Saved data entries

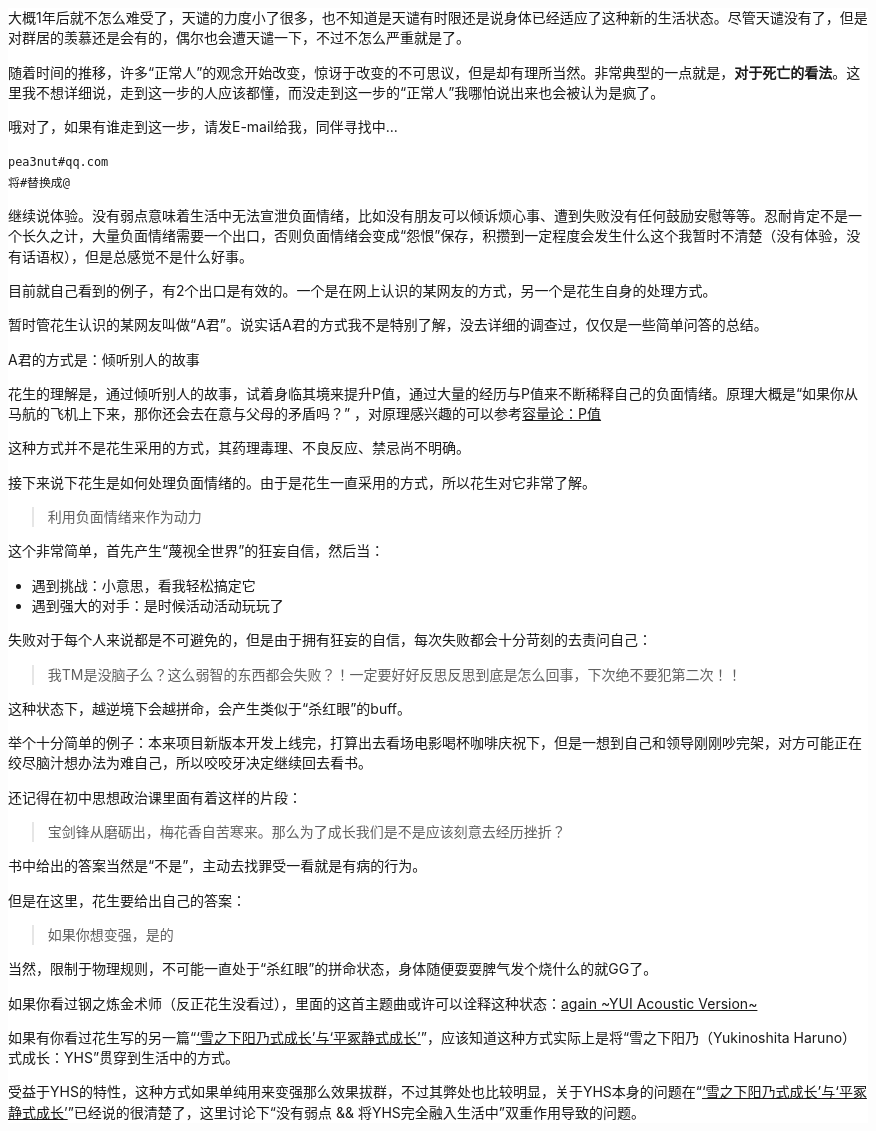 大概1年后就不怎么难受了，天谴的力度小了很多，也不知道是天谴有时限还是说身体已经适应了这种新的生活状态。尽管天谴没有了，但是对群居的羡慕还是会有的，偶尔也会遭天谴一下，不过不怎么严重就是了。

随着时间的推移，许多“正常人”的观念开始改变，惊讶于改变的不可思议，但是却有理所当然。非常典型的一点就是，**对于死亡的看法**。这里我不想详细说，走到这一步的人应该都懂，而没走到这一步的“正常人”我哪怕说出来也会被认为是疯了。

哦对了，如果有谁走到这一步，请发E-mail给我，同伴寻找中...

```
pea3nut#qq.com
将#替换成@
```

继续说体验。没有弱点意味着生活中无法宣泄负面情绪，比如没有朋友可以倾诉烦心事、遭到失败没有任何鼓励安慰等等。忍耐肯定不是一个长久之计，大量负面情绪需要一个出口，否则负面情绪会变成“怨恨”保存，积攒到一定程度会发生什么这个我暂时不清楚（没有体验，没有话语权），但是总感觉不是什么好事。

目前就自己看到的例子，有2个出口是有效的。一个是在网上认识的某网友的方式，另一个是花生自身的处理方式。

暂时管花生认识的某网友叫做“A君”。说实话A君的方式我不是特别了解，没去详细的调查过，仅仅是一些简单问答的总结。

A君的方式是：倾听别人的故事

花生的理解是，通过倾听别人的故事，试着身临其境来提升P值，通过大量的经历与P值来不断稀释自己的负面情绪。原理大概是“如果你从马航的飞机上下来，那你还会去在意与父母的矛盾吗？” ，对原理感兴趣的可以参考[容量论：P值](http://blog.pea3nut.com/e87)

这种方式并不是花生采用的方式，其药理毒理、不良反应、禁忌尚不明确。

接下来说下花生是如何处理负面情绪的。由于是花生一直采用的方式，所以花生对它非常了解。



> 利用负面情绪来作为动力

这个非常简单，首先产生“蔑视全世界”的狂妄自信，然后当：

- 遇到挑战：小意思，看我轻松搞定它
- 遇到强大的对手：是时候活动活动玩玩了

失败对于每个人来说都是不可避免的，但是由于拥有狂妄的自信，每次失败都会十分苛刻的去责问自己：

> 我TM是没脑子么？这么弱智的东西都会失败？！一定要好好反思反思到底是怎么回事，下次绝不要犯第二次！！

这种状态下，越逆境下会越拼命，会产生类似于“杀红眼”的buff。

举个十分简单的例子：本来项目新版本开发上线完，打算出去看场电影喝杯咖啡庆祝下，但是一想到自己和领导刚刚吵完架，对方可能正在绞尽脑汁想办法为难自己，所以咬咬牙决定继续回去看书。

还记得在初中思想政治课里面有着这样的片段：

> 宝剑锋从磨砺出，梅花香自苦寒来。那么为了成长我们是不是应该刻意去经历挫折？

书中给出的答案当然是“不是”，主动去找罪受一看就是有病的行为。

但是在这里，花生要给出自己的答案：

> 如果你想变强，是的

当然，限制于物理规则，不可能一直处于“杀红眼”的拼命状态，身体随便耍耍脾气发个烧什么的就GG了。

如果你看过钢之炼金术师（反正花生没看过），里面的这首主题曲或许可以诠释这种状态：[again ~YUI Acoustic Version~](http://music.163.com/#/m/song?id=668472&userid=56918748)

如果有你看过花生写的另一篇“[‘雪之下阳乃式成长’与‘平冢静式成长’][yhs_hss]”，应该知道这种方式实际上是将“雪之下阳乃（Yukinoshita Haruno）式成长：YHS”贯穿到生活中的方式。

受益于YHS的特性，这种方式如果单纯用来变强那么效果拔群，不过其弊处也比较明显，关于YHS本身的问题在“[‘雪之下阳乃式成长’与‘平冢静式成长’][yhs_hss]”已经说的很清楚了，这里讨论下“没有弱点 && 将YHS完全融入生活中”双重作用导致的问题。


[yhs_hss]: http://blog.pea3nut.com/e747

• [Problem requirements] All that is needed is the line containing "当然，限制于物理规则，不可能" and each line after it to the end of the data above, set down exactly.

• [Response]
当然，限制于物理规则，不可能一直处于“杀红眼”的拼命状态，身体随便耍耍脾气发个烧什么的就GG了。

如果你看过钢之炼金术师（反正花生没看过），里面的这首主题曲或许可以诠释这种状态：[again ~YUI Acoustic Version~](http://music.163.com/#/m/song?id=668472&userid=56918748)

如果有你看过花生写的另一篇“[‘雪之下阳乃式成长’与‘平冢静式成长’][yhs_hss]”，应该知道这种方式实际上是将“雪之下阳乃（Yukinoshita Haruno）式成长：YHS”贯穿到生活中的方式。

受益于YHS的特性，这种方式如果单纯用来变强那么效果拔群，不过其弊处也比较明显，关于YHS本身的问题在“[‘雪之下阳乃式成长’与‘平冢静式成长’][yhs_hss]”已经说的很清楚了，这里讨论下“没有弱点 && 将YHS完全融入生活中”双重作用导致的问题。


[yhs_hss]: http://blog.pea3nut.com/e747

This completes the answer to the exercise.